Written by Chris McGreal for The Guardian UK
A federal appeals court has struck down the Defense of Marriage Act – Congress’s key legislation to block gay marriage – as unconstitutional in a ruling that will propel the issue to the Supreme Court.
The Boston-based first district appeals court upheld a lower court decision that gay marriage is a matter for individual states to decide and that the federal government does not have the authority to deny recognition of same-sex unions.
It is the highest court to date to strike down the 1996 act, known as Doma, which denies gay married couples federal benefits and protections given to heterosexuals such as health coverage, social security payments and medical leave. A host of states have passed their own bans on gay marriage, but eight states and the District of Columbia have authorised same-sex unions.
The ruling, in a case brought by same-sex couples who married in Massachusetts, is likely to sharpen the political debate over the issue during the presidential election campaign following Barack Obama’s historic statement of support for gay marriage.
The Human Rights Campaign, a civil rights organisation pressing for equality, called the ruling historic.

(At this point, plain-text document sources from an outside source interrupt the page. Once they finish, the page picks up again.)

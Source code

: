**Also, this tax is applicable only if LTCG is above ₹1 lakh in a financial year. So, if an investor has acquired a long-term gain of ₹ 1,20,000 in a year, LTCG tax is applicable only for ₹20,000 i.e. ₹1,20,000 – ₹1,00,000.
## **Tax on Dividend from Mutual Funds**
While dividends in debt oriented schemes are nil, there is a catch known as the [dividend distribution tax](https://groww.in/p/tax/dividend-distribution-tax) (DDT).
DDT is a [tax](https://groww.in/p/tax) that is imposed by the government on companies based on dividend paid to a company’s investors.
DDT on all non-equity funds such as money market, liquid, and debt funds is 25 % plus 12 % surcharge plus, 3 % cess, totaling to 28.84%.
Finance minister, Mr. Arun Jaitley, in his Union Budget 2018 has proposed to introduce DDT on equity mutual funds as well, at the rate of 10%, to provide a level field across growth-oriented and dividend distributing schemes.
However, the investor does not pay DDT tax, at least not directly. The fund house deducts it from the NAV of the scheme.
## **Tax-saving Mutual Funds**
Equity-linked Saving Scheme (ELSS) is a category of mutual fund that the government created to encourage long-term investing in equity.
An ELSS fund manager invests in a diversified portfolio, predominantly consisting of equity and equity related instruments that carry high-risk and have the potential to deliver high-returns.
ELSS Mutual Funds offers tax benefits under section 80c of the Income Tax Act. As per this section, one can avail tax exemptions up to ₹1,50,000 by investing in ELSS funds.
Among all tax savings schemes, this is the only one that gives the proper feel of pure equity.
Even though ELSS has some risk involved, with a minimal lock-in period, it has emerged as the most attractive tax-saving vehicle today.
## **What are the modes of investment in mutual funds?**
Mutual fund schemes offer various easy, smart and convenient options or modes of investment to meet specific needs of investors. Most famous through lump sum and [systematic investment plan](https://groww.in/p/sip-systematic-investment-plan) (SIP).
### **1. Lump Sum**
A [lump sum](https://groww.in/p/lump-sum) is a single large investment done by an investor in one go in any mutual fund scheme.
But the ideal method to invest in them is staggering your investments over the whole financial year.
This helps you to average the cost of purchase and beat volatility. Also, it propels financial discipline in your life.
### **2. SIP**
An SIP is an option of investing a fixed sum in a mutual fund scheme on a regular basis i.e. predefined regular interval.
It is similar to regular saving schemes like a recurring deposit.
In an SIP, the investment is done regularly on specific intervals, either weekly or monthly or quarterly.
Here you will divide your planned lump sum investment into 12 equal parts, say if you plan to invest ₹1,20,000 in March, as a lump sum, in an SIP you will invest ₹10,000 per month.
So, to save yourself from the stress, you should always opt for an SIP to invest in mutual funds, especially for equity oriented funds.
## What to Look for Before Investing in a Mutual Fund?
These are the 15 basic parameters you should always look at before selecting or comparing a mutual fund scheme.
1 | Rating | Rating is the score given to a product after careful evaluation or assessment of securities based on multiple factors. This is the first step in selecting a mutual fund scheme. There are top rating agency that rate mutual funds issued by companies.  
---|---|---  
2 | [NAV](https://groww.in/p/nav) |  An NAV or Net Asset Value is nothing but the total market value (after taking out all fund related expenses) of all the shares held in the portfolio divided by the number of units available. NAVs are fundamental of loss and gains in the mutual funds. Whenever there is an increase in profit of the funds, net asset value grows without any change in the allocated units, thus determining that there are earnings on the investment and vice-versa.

“For the first time, a federal appeals court has recognised that our constitution will not tolerate a law that forces the federal government to deny lawfully -married same-sex couples equal treatment. The writing is clearly on the wall for the demise of this unjust and indefensible law that hurts real families,” said the HRC president, Joe Solmonese.
The ruling was authored by a judge widely regarded as conservative, Michael Boudin, who was appointed by President George Bush Sr. However, the three-judge panel’s position may be seen as conservative because it emphasises states rights over federal power by saying that if states are free to ban gay marriage they should also be free to legalise it without interference from Washington.
“Many Americans believe that marriage is the union of a man and a woman, and most Americans live in states where that is the law today. One virtue of federalism is that it permits this diversity of governance based on local choice, but this applies as well to the states that have chosen to legalise same-sex marriage,” Boudin said in the ruling.
“Under current supreme court authority, Congress’ denial of federal benefits to same-sex couples lawfully married in Massachusetts has not been adequately supported by any permissible federal interest.”
Boudin said that the court did not believe that Doma was motivated principally by hostility to homosexuality.
“The many legislators who supported Doma acted from a variety of motives, one central and expressed aim being to preserve the heritage of marriage as traditionally defined over centuries of western civilisation,” he wrote.
But Boudin added that attitudes toward discrimination against minorities have evolved to the point where they are no longer acceptable. He said that for 150 years the “desire to maintain tradition would alone have been justification enough for almost any statute”.
“But supreme court decisions in the last 50 years call for closer scrutiny of government action touching upon minority group interests and of federal action in areas of traditional state concern,” Boudin wrote.
The appeals court said it recognises that it would not have the final word and that “only the supreme court can finally decide this unique case”.
The case was brought by three surviving spouses of same sex marriages in Massachusetts and seven other same-sex couples after they were denied federal benefits.
The Massachusetts attorney general, Martha Coakley, praised the ruling. “Today’s landmark ruling makes clear once again that Doma is a discriminatory law for which there is no justification. It is unconstitutional for the federal government to create a system of first and second class marriages, and it does harm to families in Massachusetts every day,” she said.
“All Massachusetts couples should be afforded the same rights and protections under the law, and we hope that this decision will be the final step toward ensuring that equality for all.”
The Boston ruling follows a similar decision by a district judge in California last week that Doma is unconstitutional, a further chipping away at the law that is almost certain to see it land before the supreme court within the next year or so.
The legal battle has been complicated by the White House’s decision to no longer defend Doma in court. That has forced the Republican speaker of the House of Representatives, John Boehner, to set up the Bipartisan Legal Advisory Group to defend the legislation.
In the California decision last week, Judge Claudia Wilken referred to a 1996 supreme court ruling on discriminatory measures in Colorado that found gays and lesbians are protected from “burdensome legislation that is the product of sheer anti-gay animus and devoid of any legitimate governmental purpose”.
Wilken also cited the nature of deliberations in Congress which she said showed “evidence of moral condemnation and social disapprobation of same-sex couples”.
“The legislative history described above demonstrates that animus toward, and moral rejection of, homosexuality and same-sex relationships are apparent in the congressional record,” she wrote.
A Washington Post-ABC News opinion poll published last week found that more Americans than ever support the right of gay couples to marry with 53% in favour and 39% opposed.